The Apple iPad Air 2 Reviewby Joshua Ho on November 7, 2014 9:30 AM EST
With the move from featurephones to smartphones, battery life has been and continues to be a critical issue. While it wasn’t unusual to see a week or more of battery life on a featurephone, some of the earliest smartphones couldn’t even last a day. While tablets seem to have a much easier time achieving high levels of battery life by virtue of massively increased volume, they still face similar issues as they are often used for gaming or other more intensive workloads that a smartphone is unlikely to see nearly as often. In order to test this, we run our tablets through a standard suite of tests of various use cases. In all cases where the display is on, all displays are calibrated to a brightness of 200 nits to draw useful relative comparisons.
In our first test, we see that the iPad Air 2 is about roughly equivalent to the original iPad Air for WiFi web browsing. This is actually a bit surprising as the battery in the iPad Air 2 is approximately 84% of the iPad Air. This would mean that we would expect the iPad Air 2 to get around 8.4 hours of battery life in this test, which represents a 16% gain to efficiency. It’s likely that these improvements to battery life come from the new process node on the A8X, along with the newer WiFi module.

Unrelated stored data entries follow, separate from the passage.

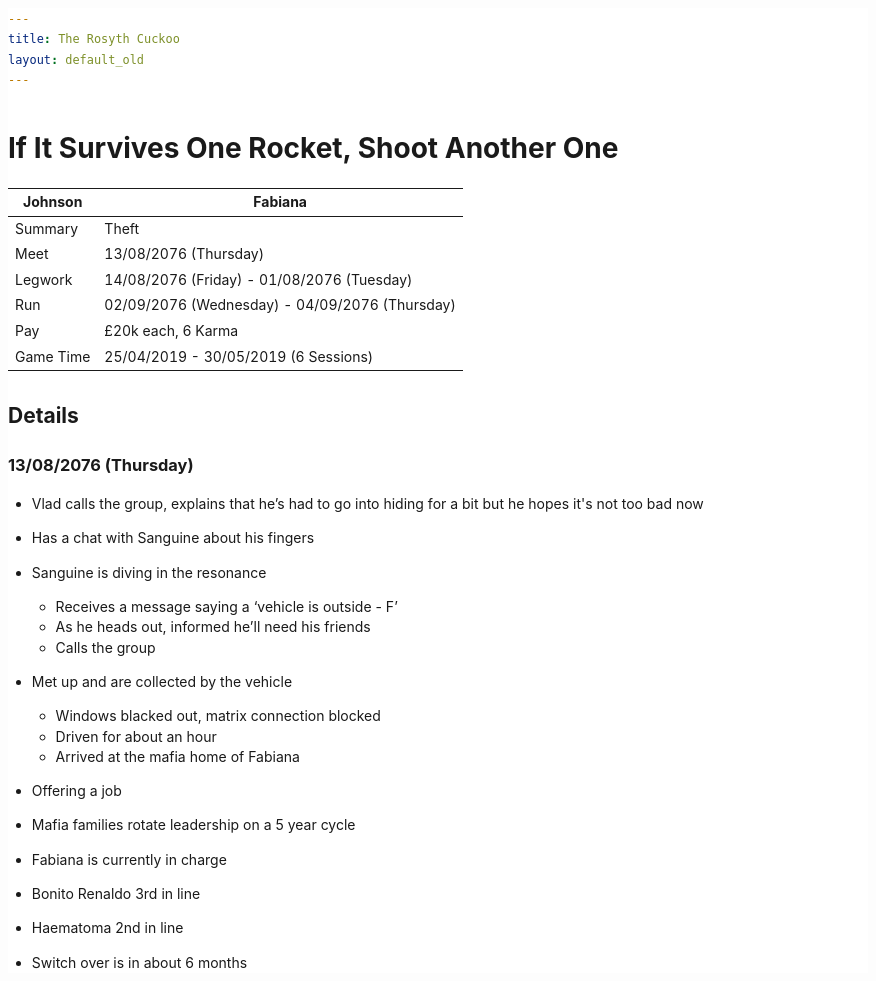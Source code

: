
```yaml
---
title: The Rosyth Cuckoo
layout: default_old
---
```


# If It Survives One Rocket, Shoot Another One

| Johnson   | Fabiana                                        |
| --------- | ---------------------------------------------- |
| Summary   | Theft                                          |
| Meet      | 13/08/2076 (Thursday)                          |
| Legwork   | 14/08/2076 (Friday) - 01/08/2076 (Tuesday)     |
| Run       | 02/09/2076 (Wednesday) - 04/09/2076 (Thursday) |
| Pay       | £20k each, 6 Karma                             |
| Game Time | 25/04/2019 - 30/05/2019 (6 Sessions)           |

## Details  

### 13/08/2076 (Thursday)  

- Vlad calls the group, explains that he’s had to go into hiding for a bit but he hopes it's not too bad now
- Has a chat with Sanguine about his fingers
- Sanguine is diving in the resonance
	- Receives a message saying a ‘vehicle is outside - F’
	- As he heads out, informed he’ll need his friends
	- Calls the group



- Met up and are collected by the vehicle
	- Windows blacked out, matrix connection blocked
	- Driven for about an hour
	- Arrived at the mafia home of Fabiana



- Offering a job



- Mafia families rotate leadership on a 5 year cycle
- Fabiana is currently in charge
- Bonito Renaldo 3rd in line
- Haematoma 2nd in line
- Switch over is in about 6 months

Along the same lines, the LTE web browsing test tracks quite closely but it seems that there’s a minor decrease in efficiency gains when compared to WiFi. This difference is likely to be explained by the much higher bandwidth available in WiFi when compared to LTE.

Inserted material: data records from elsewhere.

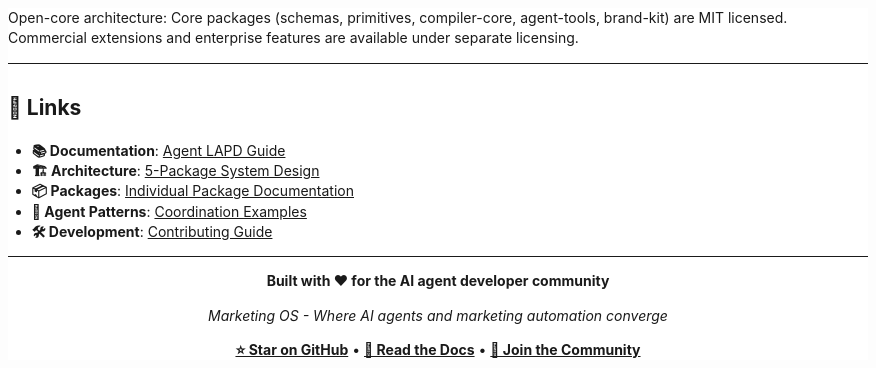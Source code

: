 Open-core architecture: Core packages (schemas, primitives, compiler-core, agent-tools, brand-kit) are MIT licensed. Commercial extensions and enterprise features are available under separate licensing.

---

## 🔗 **Links**

- **📚 Documentation**: [Agent LAPD Guide](./AGENT-LAPD.md)
- **🏗️ Architecture**: [5-Package System Design](#architecture-overview)
- **📦 Packages**: [Individual Package Documentation](#packages)
- **🤖 Agent Patterns**: [Coordination Examples](#agent-coordination-patterns)
- **🛠️ Development**: [Contributing Guide](#contributing)

---

<div align="center">

**Built with ❤️ for the AI agent developer community**

*Marketing OS - Where AI agents and marketing automation converge*

[**⭐ Star on GitHub**](https://github.com/growthub-os/marketing-os) • [**📖 Read the Docs**](./AGENT-LAPD.md) • [**💬 Join the Community**](https://discord.gg/marketing-os)

</div>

While the web browsing tests are effective at ensuring faster SoCs aren’t punished, this inherently tilts battery life towards a more display-bound mode rather than compute-bound. Unfortunately short of a jailbreak it doesn’t seem possible to get an effective Basemark OS II battery test, so we’re mostly limited to a test of GFXBench’s unlimited rundown.

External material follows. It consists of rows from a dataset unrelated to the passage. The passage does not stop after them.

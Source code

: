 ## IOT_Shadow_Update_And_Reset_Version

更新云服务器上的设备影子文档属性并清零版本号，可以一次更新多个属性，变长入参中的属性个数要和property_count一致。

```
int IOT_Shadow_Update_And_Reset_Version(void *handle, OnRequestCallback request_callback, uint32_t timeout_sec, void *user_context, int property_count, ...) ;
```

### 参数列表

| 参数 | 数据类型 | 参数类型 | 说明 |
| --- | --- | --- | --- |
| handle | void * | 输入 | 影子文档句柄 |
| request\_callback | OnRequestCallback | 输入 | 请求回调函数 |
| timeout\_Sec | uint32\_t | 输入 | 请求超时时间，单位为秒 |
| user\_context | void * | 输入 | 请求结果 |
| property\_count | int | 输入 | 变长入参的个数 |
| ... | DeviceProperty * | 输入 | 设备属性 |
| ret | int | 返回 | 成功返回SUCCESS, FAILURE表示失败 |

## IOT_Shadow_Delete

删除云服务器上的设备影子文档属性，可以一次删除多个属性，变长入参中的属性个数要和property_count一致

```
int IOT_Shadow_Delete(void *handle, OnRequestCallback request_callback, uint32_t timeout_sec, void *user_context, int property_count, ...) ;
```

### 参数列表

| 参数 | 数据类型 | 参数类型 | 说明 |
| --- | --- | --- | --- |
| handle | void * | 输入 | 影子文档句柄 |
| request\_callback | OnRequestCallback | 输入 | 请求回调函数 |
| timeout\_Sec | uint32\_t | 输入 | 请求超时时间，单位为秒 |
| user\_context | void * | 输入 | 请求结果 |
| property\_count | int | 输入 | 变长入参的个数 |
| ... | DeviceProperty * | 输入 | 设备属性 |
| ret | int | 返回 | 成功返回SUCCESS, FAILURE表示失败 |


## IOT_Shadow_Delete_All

As one can see, the iPad Air 2 is one of the best performers on this test, considering its frame rate and runtime. While NVIDIA's GK20A GPU in Tegra K1 can get close to the GX6650 for short periods of time, over a long workload it's pretty clear that the GX6650 on 20nm has better sustained performance and significantly superior efficiency as it doesn't throttle until the 200th iteration of the test. It's important to note that the iPad Air 2 is running at a higher native resolution here, so relative to SHIELD Tablet a scaling factor needs to be estimated in order to get an idea for performance at the same resolution. During this test I saw that the skin temperatures never exceeded 45C, so this isn't the result of Apple choosing to run the device hotter than most.
While tablets deliver some great battery life in general, charge time tends to be much slower than that of smartphones as the battery is much larger and charging the device isn't as time critical due to the longer battery life . While we can't quite cover the full range of battery life uses cases, it's important to remember that in cases where the platform is otherwise identical beyond display that battery life scales linearly with overall capacity. In order to test charge time, we measure the time it takes for the battery to reach 100% from a fully-depleted state.
As one can see, the smaller battery seems to have a noticeable impact on charge time, although the difference isn't really all that notable as the difference is only around ten minutes at the end of the day.